Segment Start: PROVIDED MATERIAL

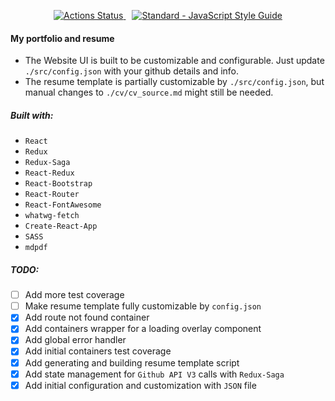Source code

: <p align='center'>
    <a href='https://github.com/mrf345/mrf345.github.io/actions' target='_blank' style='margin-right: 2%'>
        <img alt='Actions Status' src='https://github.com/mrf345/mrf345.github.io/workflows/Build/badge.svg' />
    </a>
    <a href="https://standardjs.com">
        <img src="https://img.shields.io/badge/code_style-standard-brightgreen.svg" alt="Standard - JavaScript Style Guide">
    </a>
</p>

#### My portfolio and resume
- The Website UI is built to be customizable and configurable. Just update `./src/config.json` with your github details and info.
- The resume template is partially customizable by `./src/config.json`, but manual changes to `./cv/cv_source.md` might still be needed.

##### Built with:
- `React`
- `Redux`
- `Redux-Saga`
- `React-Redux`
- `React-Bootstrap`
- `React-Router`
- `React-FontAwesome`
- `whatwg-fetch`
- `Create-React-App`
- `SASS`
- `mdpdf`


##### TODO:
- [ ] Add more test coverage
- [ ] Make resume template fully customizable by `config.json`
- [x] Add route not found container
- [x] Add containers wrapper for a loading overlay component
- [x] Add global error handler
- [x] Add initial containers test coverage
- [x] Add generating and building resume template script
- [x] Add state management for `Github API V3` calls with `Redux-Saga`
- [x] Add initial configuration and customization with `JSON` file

Segment End: PROVIDED MATERIAL
Segment Start: PROVIDED MATERIAL

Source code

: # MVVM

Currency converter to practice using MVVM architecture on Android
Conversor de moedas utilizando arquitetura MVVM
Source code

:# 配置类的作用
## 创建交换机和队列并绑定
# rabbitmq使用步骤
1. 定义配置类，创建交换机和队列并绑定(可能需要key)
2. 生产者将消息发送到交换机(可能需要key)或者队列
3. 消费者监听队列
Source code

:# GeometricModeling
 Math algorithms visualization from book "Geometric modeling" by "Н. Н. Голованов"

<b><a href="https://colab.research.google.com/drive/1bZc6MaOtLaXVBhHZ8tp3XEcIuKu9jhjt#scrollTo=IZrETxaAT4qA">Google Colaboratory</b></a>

Segment End: PROVIDED MATERIAL
Segment Start: PROVIDED MATERIAL

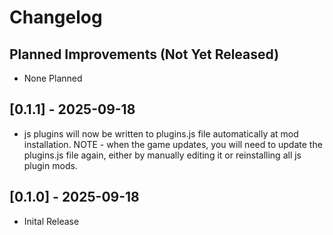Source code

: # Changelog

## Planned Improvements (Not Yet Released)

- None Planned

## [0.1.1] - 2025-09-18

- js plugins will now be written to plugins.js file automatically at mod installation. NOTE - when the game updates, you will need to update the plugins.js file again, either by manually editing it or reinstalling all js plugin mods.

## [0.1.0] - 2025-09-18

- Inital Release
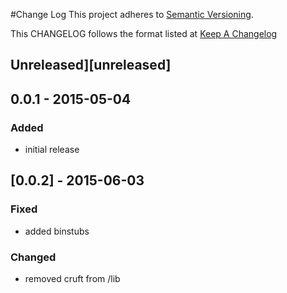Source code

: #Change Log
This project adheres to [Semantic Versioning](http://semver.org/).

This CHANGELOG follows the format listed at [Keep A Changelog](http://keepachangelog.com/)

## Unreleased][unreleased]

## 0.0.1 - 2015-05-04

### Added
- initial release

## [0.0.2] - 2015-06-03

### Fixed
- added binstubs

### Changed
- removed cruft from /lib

Segment End: PROVIDED MATERIAL

§ AIM OF THE TASK
Work out how many lines above contain the word "from". Give only the number.

§ ANSWER SPACE
2